Records from a data collection
==*==

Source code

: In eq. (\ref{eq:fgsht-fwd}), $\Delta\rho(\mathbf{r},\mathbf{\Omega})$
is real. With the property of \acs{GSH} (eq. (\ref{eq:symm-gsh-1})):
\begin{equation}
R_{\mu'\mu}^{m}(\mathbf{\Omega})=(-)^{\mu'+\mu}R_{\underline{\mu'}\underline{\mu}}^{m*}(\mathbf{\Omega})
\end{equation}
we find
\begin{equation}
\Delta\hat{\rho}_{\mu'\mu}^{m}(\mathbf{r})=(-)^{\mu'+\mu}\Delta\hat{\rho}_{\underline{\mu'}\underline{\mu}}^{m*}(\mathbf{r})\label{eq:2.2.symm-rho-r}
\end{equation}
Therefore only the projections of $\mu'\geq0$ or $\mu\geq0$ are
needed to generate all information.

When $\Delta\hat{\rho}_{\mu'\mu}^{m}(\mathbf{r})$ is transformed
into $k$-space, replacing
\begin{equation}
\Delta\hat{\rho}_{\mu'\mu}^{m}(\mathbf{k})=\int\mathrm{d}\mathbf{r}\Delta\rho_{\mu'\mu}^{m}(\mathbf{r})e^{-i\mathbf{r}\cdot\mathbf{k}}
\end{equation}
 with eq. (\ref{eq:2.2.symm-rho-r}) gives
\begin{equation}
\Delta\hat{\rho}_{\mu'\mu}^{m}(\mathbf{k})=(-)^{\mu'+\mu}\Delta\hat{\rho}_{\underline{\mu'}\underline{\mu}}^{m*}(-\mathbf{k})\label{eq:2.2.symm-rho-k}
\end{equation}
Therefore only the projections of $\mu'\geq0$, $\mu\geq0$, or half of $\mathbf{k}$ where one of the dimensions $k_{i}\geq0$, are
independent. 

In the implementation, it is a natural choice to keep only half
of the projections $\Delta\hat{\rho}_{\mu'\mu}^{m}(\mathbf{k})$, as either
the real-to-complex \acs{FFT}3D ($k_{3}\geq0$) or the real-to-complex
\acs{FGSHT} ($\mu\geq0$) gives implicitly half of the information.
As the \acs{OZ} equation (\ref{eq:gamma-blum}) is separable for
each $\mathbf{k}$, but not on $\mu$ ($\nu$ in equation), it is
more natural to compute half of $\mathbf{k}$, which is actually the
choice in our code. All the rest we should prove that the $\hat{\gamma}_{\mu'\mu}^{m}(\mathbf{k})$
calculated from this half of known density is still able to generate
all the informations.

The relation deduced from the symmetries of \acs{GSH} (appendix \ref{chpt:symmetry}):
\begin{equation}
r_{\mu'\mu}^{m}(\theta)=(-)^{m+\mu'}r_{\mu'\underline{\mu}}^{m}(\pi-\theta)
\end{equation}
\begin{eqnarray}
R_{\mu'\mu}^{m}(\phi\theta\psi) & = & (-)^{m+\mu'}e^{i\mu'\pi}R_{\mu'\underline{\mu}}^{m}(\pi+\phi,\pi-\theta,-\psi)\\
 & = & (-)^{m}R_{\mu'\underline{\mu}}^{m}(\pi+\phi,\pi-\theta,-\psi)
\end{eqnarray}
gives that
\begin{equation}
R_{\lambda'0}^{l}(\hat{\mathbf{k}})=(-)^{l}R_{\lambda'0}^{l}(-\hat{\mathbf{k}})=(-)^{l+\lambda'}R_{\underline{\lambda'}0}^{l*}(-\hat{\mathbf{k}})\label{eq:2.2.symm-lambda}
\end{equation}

==*==

• **PROBLEM TO SOLVE**: Look over the records. Copy the lines that include the word "label".

• **RESULT FOR THIS EXERCISE**:
\Delta\hat{\rho}_{\mu'\mu}^{m}(\mathbf{r})=(-)^{\mu'+\mu}\Delta\hat{\rho}_{\underline{\mu'}\underline{\mu}}^{m*}(\mathbf{r})\label{eq:2.2.symm-rho-r}
\Delta\hat{\rho}_{\mu'\mu}^{m}(\mathbf{k})=(-)^{\mu'+\mu}\Delta\hat{\rho}_{\underline{\mu'}\underline{\mu}}^{m*}(-\mathbf{k})\label{eq:2.2.symm-rho-k}
R_{\lambda'0}^{l}(\hat{\mathbf{k}})=(-)^{l}R_{\lambda'0}^{l}(-\hat{\mathbf{k}})=(-)^{l+\lambda'}R_{\underline{\lambda'}0}^{l*}(-\hat{\mathbf{k}})\label{eq:2.2.symm-lambda}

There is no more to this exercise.